Renommée pour sa direction érudite tant du répertoire symphonique que lyrique, Michaël Cousteau restitue toutes les subtilités de la partition, proposant ainsi des interprétations d’une grande clarté narrative. Il sculpte ses mélodies tout en sublimant l’harmonie intrinsèque avec une passion communicative. "La direction d’orchestre doit avant tout être ancrée dans la réalité, déclare Michaël Cousteau dans un entretien accordé à Ici Beyrouth. Bien avant la satisfaction du public, la plus grande récompense pour un chef d’orchestre réside dans le sentiment d’avoir pleinement servi l’œuvre musicale. Ensuite, vient la satisfaction de la complicité avec l’orchestre et l’échange avec les musiciens. Et cela passe inévitablement par le fil que le chef tend entre ses mains et le son de l’orchestre." Un chef d’orchestre devrait, selon lui, jouer de l’orchestre comme un pianiste joue du piano. "Il doit influer le résultat sonore", insiste le pédagogue qui précise que bien qu’il y ait eu des générations de chefs formés de manière empirique, l’art de la direction d’orchestre passe indispensablement par l’apprentissage."Il existe même différentes écoles de direction", ajoute-t-il.

Terrain connu

Par ailleurs, la direction d’un orchestre et celle d’un chœur sont deux pratiques distinctes, chacune ayant ses propres spécificités et ne pouvant être confondues. Pourquoi?  "La direction d’orchestre impose des contraintes qui diffèrent totalement de celles de la direction de chœur, explique-t-il. En direction de chœur, on fait face à un matériau homogène – les voix, tandis qu’en direction d’orchestre, le matériau est hétérogène. Les exigences imposées par une partition orchestrale sont beaucoup plus complexes que celles d’une partition chorale. C’est donc un savoir-faire qui est autre." Et de poursuivre: "Un chef de chœur ne saurait être systématiquement un chef d’orchestre."  Ayant dirigé divers orchestres aussi bien en Europe et en Russie qu’en Asie et en Amérique du Sud, Michaël Cousteau revient sur sa relation avec le pays du Cèdre: "Entre 2014 et 2016, j’ai été invité à diriger l’Orchestre philharmonique du Liban. C’était quelque peu un terrain connu. Les musiciens libanais étaient en partie formés à l’Est mais étaient finalement méditerranéens, avec qui j’ai l’habitude de travailler. De plus, j’ai également retrouvé au sein de cet orchestre plusieurs musiciens de l’Est que je connaissais déjà. Cette expérience n’a pas du tout été dépaysante."

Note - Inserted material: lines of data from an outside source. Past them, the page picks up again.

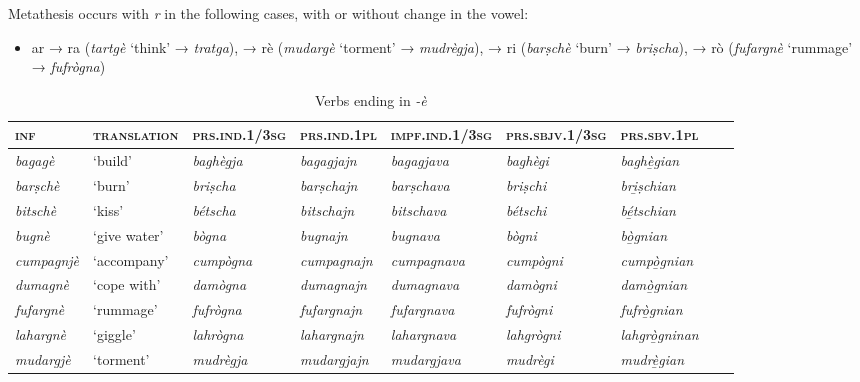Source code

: Metathesis occurs with \textit{r} in the following cases, with or without change in the vowel:

\begin{itemize}
	\item ar → ra (\textit{tartgè} `think' → \textit{tratga}), → rè (\textit{mudargè} `torment' → \textit{mudrègja}), → ri (\textit{barṣchè} `burn' → \textit{briṣcha}), → rò (\textit{fufargnè} `rummage' → \textit{fufrògna})
\end{itemize}

\begin{sidewaystable} 
	\caption{Verbs ending in \textit{-è}}
	\label{stemalte}
	\begin{tabularx}{\textwidth}{lllllllll} 
		\lsptoprule
		\textsc{\textbf{inf}} & \textsc{\textbf{translation}} & \textsc{\textbf{prs.ind.1/3sg}} & \textsc{\textbf{prs.ind.1pl}} & \textsc{\textbf{impf.ind.1/3sg}} & \textsc{\textbf{prs.sbjv.1/3sg}} & \textsc{\textbf{prs.sbv.1pl}} \\
		\midrule
		\textit{bagagè} & ‘build’ & \textit{baghègja} & \textit{bagagjajn} & \textit{bagagjava} & \textit{baghègi} & \textit{baghè̱gian}\\
		\textit{barṣchè} & ‘burn’ & \textit{briṣcha} & \textit{barṣchajn} & \textit{barṣchava} & \textit{briṣchi} & \textit{bri̱ṣchian}\\
		\textit{bitschè} & ‘kiss’ & \textit{bétscha} & \textit{bitschajn} & \textit{bitschava} & \textit{bétschi} & \textit{bé̱tschian}\\
		\textit{bugnè} & ‘give water’ & \textit{bògna} & \textit{bugnajn} & \textit{bugnava} & \textit{bògni} & \textit{bò̱gnian}\\
		\textit{cumpagnjè} & ‘accompany’ & \textit{cumpògna} & \textit{cumpagnajn} & \textit{cumpagnava} & \textit{cumpògni} & \textit{cumpò̱gnian}\\
		\textit{dumagnè} & `cope with' & \textit{damògna} & \textit{dumagnajn} & \textit{dumagnava} & \textit{damògni} & \textit{damò̱gnian}\\
		\textit{fufargnè} & ‘rummage’ & \textit{fufrògna} & \textit{fufargnajn} & \textit{fufargnava} & \textit{fufrògni} & \textit{fufrò̱gnian}\\
		\textit{lahargnè} & `giggle' & \textit{lahrògna} & \textit{lahargnajn}& \textit{lahargnava} & \textit{lahgrògni} & \textit{lahgrò̱gninan}\\
		\textit{mudargjè} & `torment' & \textit{mudrègja} & \textit{mudargjajn} & \textit{mudargjava} & \textit{mudrègi} & \textit{mudrè̱gian} \\

\end{tabularx}
\end{sidewaystable}
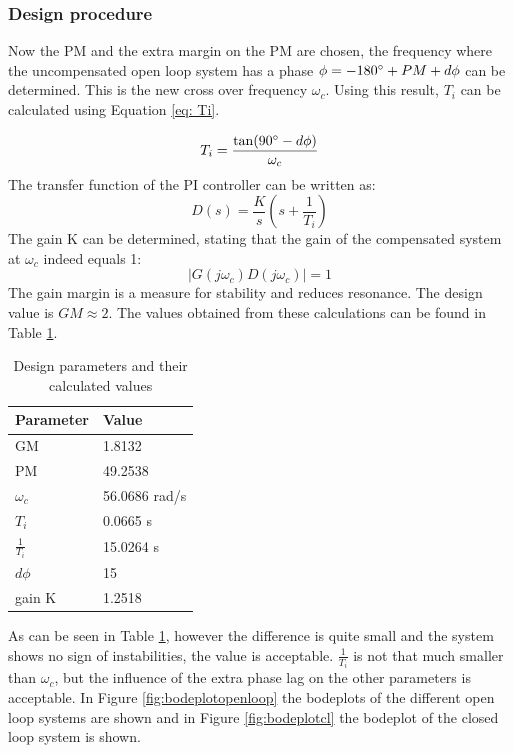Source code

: \documentclass[a4paper,kul]{kulakarticle} %
\begin{document}
\subsubsection{Design procedure}
Now the PM and the extra margin on the PM are chosen, the frequency where the uncompensated open loop system has a phase $\phi = -180\degree + PM + d\phi$ can be determined. This is the new cross over frequency $\omega_c$. Using this result, $T_i$ can be calculated using Equation \ref{eq: Ti}. 

\begin{equation}
	\label{eq: Ti}
	T_i = \frac{\tan(90\degree - d\phi)}{\omega_c}
\end{equation} 
The transfer function of the PI controller can be written as:
\begin{equation}
	\label{eq: TF PI}
	D(s) = \frac{K}{s}(s+\frac{1}{T_i})
\end{equation}
The gain K can be determined, stating that the gain of the compensated system at $\omega_c$ indeed equals 1:
\begin{equation}
	|G(j\omega_c)D(j\omega_c)| = 1
\end{equation}
The gain margin is a measure for stability and reduces resonance. The design value is $GM \approx 2$. The values obtained from these calculations can be found in Table \ref{tab:values}. 

\begin{table}[htp!]
	
	\centering
	
	\begin{tabular}{|l|l|}
		\hline
		Parameter                & Value                         \\ \hline
		GM                       & 1.8132                        \\
		PM                       & 49.2538\degree \\
		$\omega_c$ & 56.0686 rad/s                 \\
		$T_i $                    & 0.0665 s                      \\
		$\frac{1}{T_i}$                    & 15.0264 s                      \\
		$d\phi$             & 15\degree      \\
		gain K 	 		& 1.2518 \\ \hline
	\end{tabular}
	\caption{Design parameters and their calculated values}
	\label{tab:values}
\end{table}
As can be seen in Table \ref{tab:values}, however the difference is quite small and the system shows no sign of instabilities, the value is acceptable. $\frac{1}{T_i}$ is not that much smaller than $\omega_c$, but the influence of the extra phase lag on the other parameters is acceptable. In Figure \ref{fig:bodeplotopenloop} the bodeplots of the different open loop systems are shown and in Figure \ref{fig:bodeplotcl} the bodeplot of the closed loop system is shown. 
\end{document}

Violoncelliste de formation, le musicien français fait remarquer que bien que le Liban soit un pays du Levant, il est fortement imprégné de culture occidentale. Il reconnaît qu’il y avait du "chemin à faire avec l’Orchestre philharmonique du Liban", mais "pas plus qu’ailleurs". Michaël Cousteau se dit "optimiste" en constatant que malgré les diverses crises secouant le Liban, la culture conserve une place prépondérante: "Je me demande si, en France, dans une situation économique aussi difficile, on accorderait autant d’importance à la culture et à l’art qu’au Liban", lance-t-il avec humour avant de conclure: Malgré le fait que l’État libanais n’existe presque plus, les concerts ne sont pas rares. On m’a souvent dit que l’art pourrait sauver le Liban, et j’en suis convaincu".